Once more the train departs, as always jerking, jumping, bumping and stomping, and finally picks up speed with a moaning last protest. It seems as if this descent is the last thing he would do out of his own desire, but it gets - reluctantly - ahead, slowly and steadily to the south, Nha Trangtoday's destination, eight to ten hours away.

 

From Hoi An to Na Thrang

A long journey that started early in the morning by bus to Da Nang and now finally - after a good hour of delay - really starts.
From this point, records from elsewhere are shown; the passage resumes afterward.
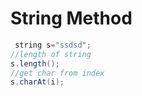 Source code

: # String Method
```Java
 string s="ssdsd";
//length of string
s.length();
//get char from index
s.charAt(i);
 ```
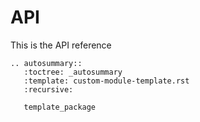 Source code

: # API

This is the API reference

```{eval-rst}
.. autosummary::
   :toctree: _autosummary
   :template: custom-module-template.rst
   :recursive:

   template_package
```

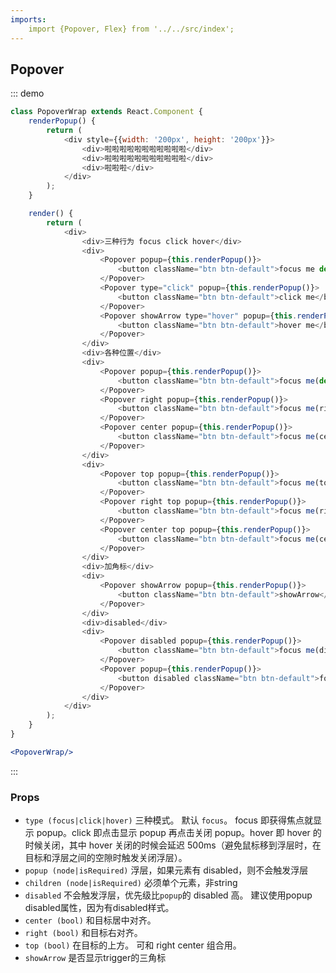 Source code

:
 ```yaml
---
imports:
    import {Popover, Flex} from '../../src/index';
---
```

## Popover

::: demo
```js
class PopoverWrap extends React.Component {
    renderPopup() {
        return (
            <div style={{width: '200px', height: '200px'}}>
                <div>啦啦啦啦啦啦啦啦啦啦啦</div>
                <div>啦啦啦啦啦啦啦啦啦啦啦</div>
                <div>啦啦啦</div>
            </div>
        );
    }

    render() {
        return (
            <div>
                <div>三种行为 focus click hover</div>
                <div>
                    <Popover popup={this.renderPopup()}>
                        <button className="btn btn-default">focus me default</button>
                    </Popover>
                    <Popover type="click" popup={this.renderPopup()}>
                        <button className="btn btn-default">click me</button>
                    </Popover>
                    <Popover showArrow type="hover" popup={this.renderPopup()}>
                        <button className="btn btn-default">hover me</button>
                    </Popover>
                </div>
                <div>各种位置</div>
                <div>
                    <Popover popup={this.renderPopup()}>
                        <button className="btn btn-default">focus me(default)</button>
                    </Popover>
                    <Popover right popup={this.renderPopup()}>
                        <button className="btn btn-default">focus me(right)</button>
                    </Popover>
                    <Popover center popup={this.renderPopup()}>
                        <button className="btn btn-default">focus me(center)</button>
                    </Popover>
                </div>
                <div>
                    <Popover top popup={this.renderPopup()}>
                        <button className="btn btn-default">focus me(top)</button>
                    </Popover>
                    <Popover right top popup={this.renderPopup()}>
                        <button className="btn btn-default">focus me(right top)</button>
                    </Popover>
                    <Popover center top popup={this.renderPopup()}>
                        <button className="btn btn-default">focus me(center top)</button>
                    </Popover>
                </div>
                <div>加角标</div>
                <div>
                    <Popover showArrow popup={this.renderPopup()}>
                        <button className="btn btn-default">showArrow</button>
                    </Popover>
                </div>
                <div>disabled</div>
                <div>
                    <Popover disabled popup={this.renderPopup()}>
                        <button className="btn btn-default">focus me(disabled)</button>
                    </Popover>
                    <Popover popup={this.renderPopup()}>
                        <button disabled className="btn btn-default">focus me(inner disabled)</button>
                    </Popover>
                </div>
            </div>
        );
    }
}
```
```jsx
<PopoverWrap/>
```
:::

### Props

- `type (focus|click|hover)` 三种模式。 默认 `focus`。 focus 即获得焦点就显示 popup。click 即点击显示 popup 再点击关闭 popup。hover 即 hover 的时候关闭，其中 hover 关闭的时候会延迟 500ms（避免鼠标移到浮层时，在目标和浮层之间的空隙时触发关闭浮层）。
- `popup (node|isRequired)` 浮层，如果元素有 disabled，则不会触发浮层
- `children (node|isRequired)` 必须单个元素，非string
- `disabled` 不会触发浮层，优先级比`popup`的 disabled 高。 建议使用popup disabled属性，因为有disabled样式。
- `center (bool)` 和目标居中对齐。
- `right (bool)` 和目标右对齐。
- `top (bool)` 在目标的上方。 可和 right center 组合用。
- `showArrow`  是否显示trigger的三角标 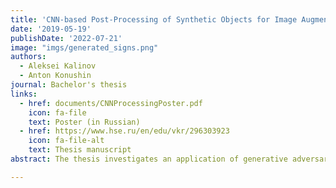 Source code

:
 ```yaml
---
title: 'CNN-based Post-Processing of Synthetic Objects for Image Augmentation'
date: '2019-05-19'
publishDate: '2022-07-21'
image: "imgs/generated_signs.png"
authors:
  - Aleksei Kalinov
  - Anton Konushin
journal: Bachelor's thesis
links:
  - href: documents/CNNProcessingPoster.pdf
    icon: fa-file
    text: Poster (in Russian)
  - href: https://www.hse.ru/en/edu/vkr/296303923
    icon: fa-file-alt
    text: Thesis manuscript
abstract: The thesis investigates an application of generative adversarial networks to generate natural looking images from synthetic ones to enlarge training dataset for traffic sign classifier. <br> Complete system, based on CycleGAN <a href="#ref_6" id="cite_6">[6]</a>, allows to get 7% improvement in classes with no prior real data without sacrifice in total accuracy. </p>

---
```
At first it is still quite cool in the compartment, I am lying on one of the two upper beds and read, the chorus of three female voices in my ears, who have a lot to tell each other.

 

Train station in Noi An
Waiting for the passengers ... or the train?

 

Diarrhea stories

Sometimes I close my eyes, and as I listen sleepily, I become a connoisseur of all kinds of experiences and insights, tips and must-do's and must-go's, and a whole lot of never-this-and-never do-that.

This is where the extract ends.